The first IFC-4 standard Triton for the US Navy. (Northrop Grumman)

The US Navy (USN) has taken delivery of the first Northrop Grumman MQ-4C Triton unmanned aircraft system (UAS) configured to Integrated Functional Capability 4 (IFC-4) standard.

Aircraft B8 was delivered to Naval Air Station (NAS) Patuxent River, Maryland, on 1 February. IFC-4 supports a so-called Multi-Intelligence (Multi-INT) configuration that endows the MQ-4C with a signals intelligence (SIGINT) capability.

An integral element of the USN's plan to recapitalise its maritime patrol and reconnaissance force, the MQ-4C Triton high-altitude, long-endurance UAS has been designed to provide a persistent maritime and littoral intelligence, surveillance, and reconnaissance (ISR) data collection and dissemination capability to the fleet, and to shorten the sensor-to-shooter kill-chain. The MQ-4C is characterised as a maritime ISR ‘system of systems' comprising the air vehicle itself (a marinised adaptation of the high-altitude, long-endurance RQ-4B Global Hawk), a multisensor mission payload (maritime radar, electro-optical/infrared, electronic support measures, Automatic Identification System (AIS), and basic communications relay), and supporting ground control stations.

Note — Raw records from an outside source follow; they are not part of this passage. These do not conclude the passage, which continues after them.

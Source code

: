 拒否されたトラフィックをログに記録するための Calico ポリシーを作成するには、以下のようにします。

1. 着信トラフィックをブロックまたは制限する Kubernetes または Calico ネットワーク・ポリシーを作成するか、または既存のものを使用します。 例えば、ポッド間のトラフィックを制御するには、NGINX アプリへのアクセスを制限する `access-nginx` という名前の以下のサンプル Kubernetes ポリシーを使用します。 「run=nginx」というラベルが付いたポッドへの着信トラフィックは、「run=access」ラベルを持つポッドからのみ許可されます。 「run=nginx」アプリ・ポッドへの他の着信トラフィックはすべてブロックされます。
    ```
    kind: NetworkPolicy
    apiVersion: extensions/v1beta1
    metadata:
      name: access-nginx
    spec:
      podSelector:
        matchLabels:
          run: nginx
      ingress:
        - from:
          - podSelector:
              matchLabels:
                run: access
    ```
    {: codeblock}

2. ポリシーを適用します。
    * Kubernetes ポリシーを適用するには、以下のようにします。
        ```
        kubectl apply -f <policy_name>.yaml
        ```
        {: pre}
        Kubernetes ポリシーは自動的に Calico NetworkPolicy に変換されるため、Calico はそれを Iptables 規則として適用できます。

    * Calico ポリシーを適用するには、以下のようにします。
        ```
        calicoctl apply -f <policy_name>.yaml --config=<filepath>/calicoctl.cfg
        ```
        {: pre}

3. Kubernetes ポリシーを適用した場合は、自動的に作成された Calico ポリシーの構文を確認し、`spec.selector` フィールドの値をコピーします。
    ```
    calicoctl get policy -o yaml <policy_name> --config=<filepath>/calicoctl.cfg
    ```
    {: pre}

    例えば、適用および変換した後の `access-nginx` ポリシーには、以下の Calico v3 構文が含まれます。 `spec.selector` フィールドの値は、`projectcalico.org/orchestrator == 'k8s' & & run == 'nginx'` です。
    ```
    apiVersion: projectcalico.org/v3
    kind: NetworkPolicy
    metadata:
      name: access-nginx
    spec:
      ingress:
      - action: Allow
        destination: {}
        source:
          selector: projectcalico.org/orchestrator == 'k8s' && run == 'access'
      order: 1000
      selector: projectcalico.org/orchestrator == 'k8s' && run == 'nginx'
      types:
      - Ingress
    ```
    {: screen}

The Multi-INT kit embodied in IFC-4 includes sensor, electronics, and communication subsystems changes to permit processing of Top Secret and Sensitive Compartmented Information. Argon ST, a Boeing subsidiary, is the designer, developer, and integrator of the Multi-Intelligence Sensor Development (MISD) Low Band Sensor Suite, while Sierra Nevada Corporation holds an equivalent role for the MISD High Band Sensor Suite.